» **WHAT TO PRODUCE**: From the first line down to the line containing "something is really", print the records below exactly, leaving every picture out.

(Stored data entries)
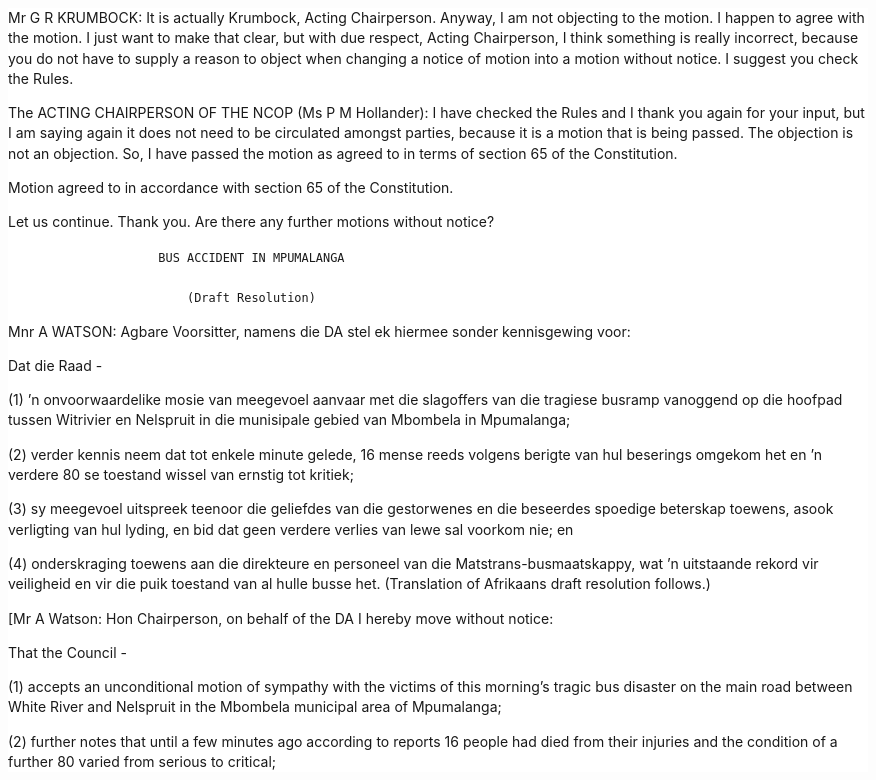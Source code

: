Mr G R KRUMBOCK: It is actually Krumbock, Acting Chairperson. Anyway, I am
not objecting to the motion. I happen to agree with the motion. I just want
to make that clear, but with due respect, Acting Chairperson, I think
something is really incorrect, because you do not have to supply a reason
to object when changing a notice of motion into a motion without notice. I
suggest you check the Rules.

The ACTING CHAIRPERSON OF THE NCOP (Ms P M Hollander): I have checked the
Rules and I thank you again for your input, but I am saying again it does
not need to be circulated amongst parties, because it is a motion that is
being passed. The objection is not an objection. So, I have passed the
motion as agreed to in terms of section 65 of the Constitution.

Motion agreed to in accordance with section 65 of the Constitution.

Let us continue. Thank you. Are there any further motions without notice?

                         BUS ACCIDENT IN MPUMALANGA

                             (Draft Resolution)

Mnr A WATSON: Agbare Voorsitter, namens die DA stel ek hiermee sonder
kennisgewing voor:

   Dat die Raad -

   (1)      ’n onvoorwaardelike mosie van meegevoel aanvaar met die
        slagoffers van die tragiese busramp vanoggend op die hoofpad tussen
        Witrivier en Nelspruit in die munisipale gebied van Mbombela in
        Mpumalanga;


   (2)      verder kennis neem dat tot enkele minute gelede, 16 mense reeds
        volgens berigte van hul beserings omgekom het en ’n verdere 80 se
        toestand wissel van ernstig tot kritiek;


   (3)      sy meegevoel uitspreek teenoor die geliefdes van die gestorwenes
        en die beseerdes spoedige beterskap toewens, asook verligting van
        hul lyding, en bid dat geen verdere verlies van lewe sal voorkom
        nie; en


   (4)      onderskraging toewens aan die direkteure en personeel van die
        Matstrans-busmaatskappy, wat ’n uitstaande rekord vir veiligheid en
        vir die puik toestand van al hulle busse het.
(Translation of Afrikaans draft resolution follows.)

[Mr A Watson: Hon Chairperson, on behalf of the DA I hereby move without
notice:

   That the Council -

   (1)      accepts an unconditional motion of sympathy with the victims of
        this morning’s tragic bus disaster on the main road between White
        River and Nelspruit in the Mbombela municipal area of Mpumalanga;

   (2)      further notes that until a few minutes ago according to reports
        16 people had died from their injuries and the condition of a
        further 80 varied from serious to critical;
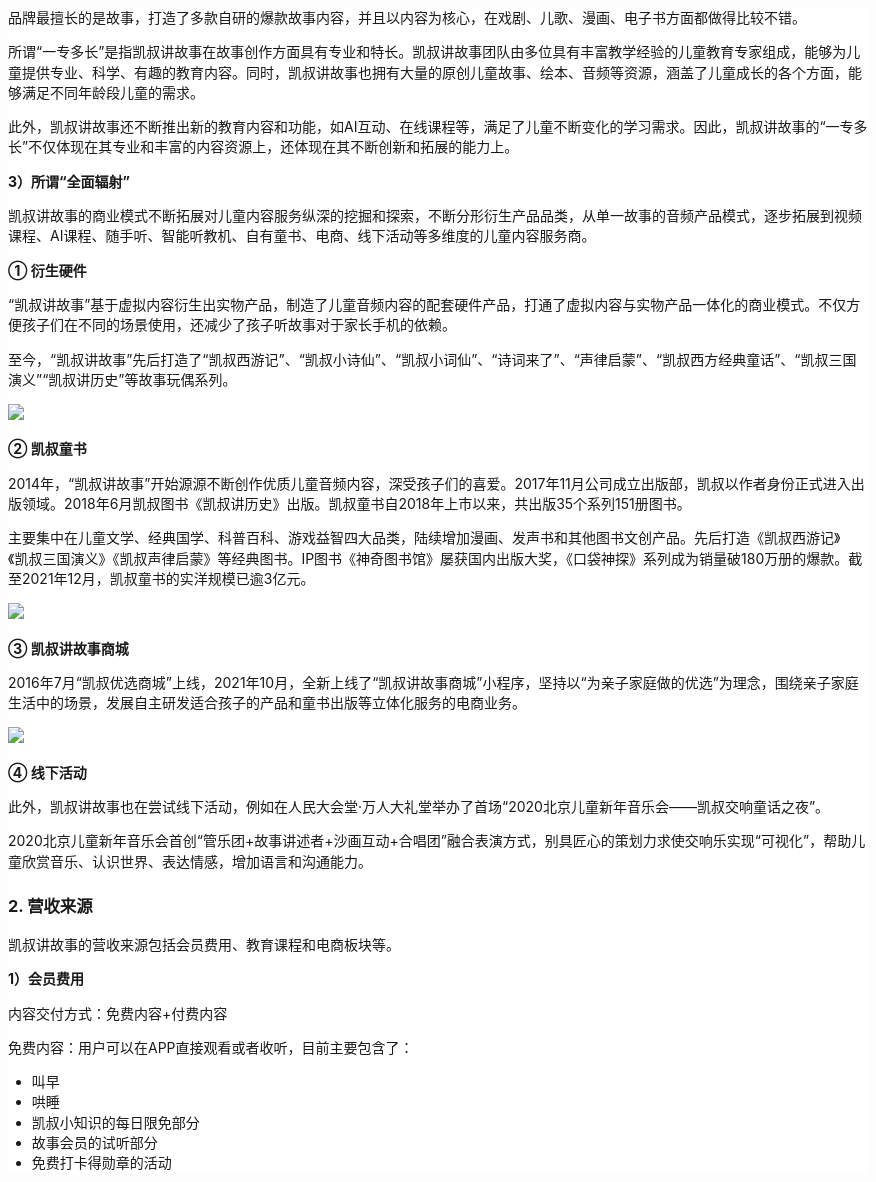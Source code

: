 品牌最擅长的是故事，打造了多款自研的爆款故事内容，并且以内容为核心，在戏剧、儿歌、漫画、电子书方面都做得比较不错。

所谓“一专多长”是指凯叔讲故事在故事创作方面具有专业和特长。凯叔讲故事团队由多位具有丰富教学经验的儿童教育专家组成，能够为儿童提供专业、科学、有趣的教育内容。同时，凯叔讲故事也拥有大量的原创儿童故事、绘本、音频等资源，涵盖了儿童成长的各个方面，能够满足不同年龄段儿童的需求。

此外，凯叔讲故事还不断推出新的教育内容和功能，如AI互动、在线课程等，满足了儿童不断变化的学习需求。因此，凯叔讲故事的“一专多长”不仅体现在其专业和丰富的内容资源上，还体现在其不断创新和拓展的能力上。

**3）所谓“全面辐射”**

凯叔讲故事的商业模式不断拓展对儿童内容服务纵深的挖掘和探索，不断分形衍生产品品类，从单一故事的音频产品模式，逐步拓展到视频课程、AI课程、随手听、智能听教机、自有童书、电商、线下活动等多维度的儿童内容服务商。

**① 衍生硬件**

“凯叔讲故事”基于虚拟内容衍生出实物产品，制造了儿童音频内容的配套硬件产品，打通了虚拟内容与实物产品一体化的商业模式。不仅方便孩子们在不同的场景使用，还减少了孩子听故事对于家长手机的依赖。

至今，“凯叔讲故事”先后打造了“凯叔西游记”、“凯叔小诗仙”、“凯叔小词仙”、“诗词来了”、“声律启蒙”、“凯叔西方经典童话”、“凯叔三国演义”“凯叔讲历史”等故事玩偶系列。

![](https://image.woshipm.com/2023/12/15/58a5f5a6-9b25-11ee-826f-00163e0b5ff3.png)

**② 凯叔童书**

2014年，“凯叔讲故事”开始源源不断创作优质儿童音频内容，深受孩子们的喜爱。2017年11月公司成立出版部，凯叔以作者身份正式进入出版领域。2018年6月凯叔图书《凯叔讲历史》出版。凯叔童书自2018年上市以来，共出版35个系列151册图书。

主要集中在儿童文学、经典国学、科普百科、游戏益智四大品类，陆续增加漫画、发声书和其他图书文创产品。先后打造《凯叔西游记》《凯叔三国演义》《凯叔声律启蒙》等经典图书。IP图书《神奇图书馆》屡获国内出版大奖，《口袋神探》系列成为销量破180万册的爆款。截至2021年12月，凯叔童书的实洋规模已逾3亿元。

![](https://image.woshipm.com/wp-files/2023/12/fsX3QEANbQUaK9RBTVTY.png)

**③ 凯叔讲故事商城**

2016年7月“凯叔优选商城”上线，2021年10月，全新上线了“凯叔讲故事商城”小程序，坚持以“为亲子家庭做的优选”为理念，围绕亲子家庭生活中的场景，发展自主研发适合孩子的产品和童书出版等立体化服务的电商业务。

![](https://image.woshipm.com/2023/12/15/9d40ce2a-9b25-11ee-9167-00163e142b65.png)

**④ 线下活动**

此外，凯叔讲故事也在尝试线下活动，例如在人民大会堂·万人大礼堂举办了首场“2020北京儿童新年音乐会——凯叔交响童话之夜”。

2020北京儿童新年音乐会首创“管乐团+故事讲述者+沙画互动+合唱团”融合表演方式，别具匠心的策划力求使交响乐实现“可视化”，帮助儿童欣赏音乐、认识世界、表达情感，增加语言和沟通能力。

### 2\. 营收来源

凯叔讲故事的营收来源包括会员费用、教育课程和电商板块等。

**1）会员费用**

内容交付方式：免费内容+付费内容

免费内容：用户可以在APP直接观看或者收听，目前主要包含了：

*   叫早
*   哄睡
*   凯叔小知识的每日限免部分
*   故事会员的试听部分
*   免费打卡得勋章的活动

» **RESULT OF THE EXERCISE**:
Source code

:Mr G R KRUMBOCK: It is actually Krumbock, Acting Chairperson. Anyway, I am
not objecting to the motion. I happen to agree with the motion. I just want
to make that clear, but with due respect, Acting Chairperson, I think
something is really incorrect, because you do not have to supply a reason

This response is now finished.